- Opening Delimiter -

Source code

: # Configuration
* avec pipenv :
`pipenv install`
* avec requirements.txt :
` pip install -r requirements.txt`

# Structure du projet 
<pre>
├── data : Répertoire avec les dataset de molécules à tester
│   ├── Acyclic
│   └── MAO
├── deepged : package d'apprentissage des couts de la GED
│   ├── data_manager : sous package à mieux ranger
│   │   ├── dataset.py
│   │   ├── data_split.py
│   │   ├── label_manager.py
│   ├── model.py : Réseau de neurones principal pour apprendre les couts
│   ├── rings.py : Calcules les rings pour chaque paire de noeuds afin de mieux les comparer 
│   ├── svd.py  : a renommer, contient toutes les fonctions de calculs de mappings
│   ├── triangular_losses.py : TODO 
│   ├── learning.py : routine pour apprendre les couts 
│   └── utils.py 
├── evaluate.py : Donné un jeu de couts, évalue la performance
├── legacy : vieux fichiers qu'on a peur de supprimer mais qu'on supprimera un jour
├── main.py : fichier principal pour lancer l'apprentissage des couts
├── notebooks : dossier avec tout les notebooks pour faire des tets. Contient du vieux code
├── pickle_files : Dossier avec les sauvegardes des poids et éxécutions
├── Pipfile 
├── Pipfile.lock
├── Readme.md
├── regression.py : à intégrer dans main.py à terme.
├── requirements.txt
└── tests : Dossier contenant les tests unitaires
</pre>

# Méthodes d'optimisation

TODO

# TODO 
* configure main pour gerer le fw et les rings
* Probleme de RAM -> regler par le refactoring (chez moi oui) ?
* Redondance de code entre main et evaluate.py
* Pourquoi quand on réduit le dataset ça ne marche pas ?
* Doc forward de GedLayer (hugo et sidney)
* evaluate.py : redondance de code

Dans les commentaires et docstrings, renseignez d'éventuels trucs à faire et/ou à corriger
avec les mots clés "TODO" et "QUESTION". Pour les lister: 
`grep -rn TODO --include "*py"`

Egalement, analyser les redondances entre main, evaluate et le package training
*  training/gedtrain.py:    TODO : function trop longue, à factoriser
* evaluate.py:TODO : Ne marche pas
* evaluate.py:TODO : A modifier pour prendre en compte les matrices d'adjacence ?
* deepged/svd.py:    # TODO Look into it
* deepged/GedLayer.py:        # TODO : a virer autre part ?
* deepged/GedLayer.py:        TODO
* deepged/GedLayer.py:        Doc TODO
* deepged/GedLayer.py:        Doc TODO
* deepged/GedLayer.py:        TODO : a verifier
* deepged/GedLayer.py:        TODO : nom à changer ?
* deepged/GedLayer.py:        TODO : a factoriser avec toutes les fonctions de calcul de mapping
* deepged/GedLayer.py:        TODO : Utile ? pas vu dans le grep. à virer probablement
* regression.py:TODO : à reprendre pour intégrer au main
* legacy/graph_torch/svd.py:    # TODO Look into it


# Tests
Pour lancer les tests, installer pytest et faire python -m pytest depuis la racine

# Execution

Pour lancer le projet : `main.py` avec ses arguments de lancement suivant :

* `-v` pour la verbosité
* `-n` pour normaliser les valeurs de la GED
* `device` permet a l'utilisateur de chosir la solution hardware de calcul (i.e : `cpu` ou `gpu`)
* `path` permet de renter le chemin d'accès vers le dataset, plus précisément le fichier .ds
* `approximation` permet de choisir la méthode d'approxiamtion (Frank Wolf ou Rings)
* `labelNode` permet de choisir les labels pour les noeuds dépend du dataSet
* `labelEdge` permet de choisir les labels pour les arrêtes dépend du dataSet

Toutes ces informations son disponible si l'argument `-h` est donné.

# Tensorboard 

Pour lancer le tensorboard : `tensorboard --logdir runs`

- Closing Delimiter -

Work request: Only a number is wanted here: how many lines above hold the string "faire"?

The completed task: 3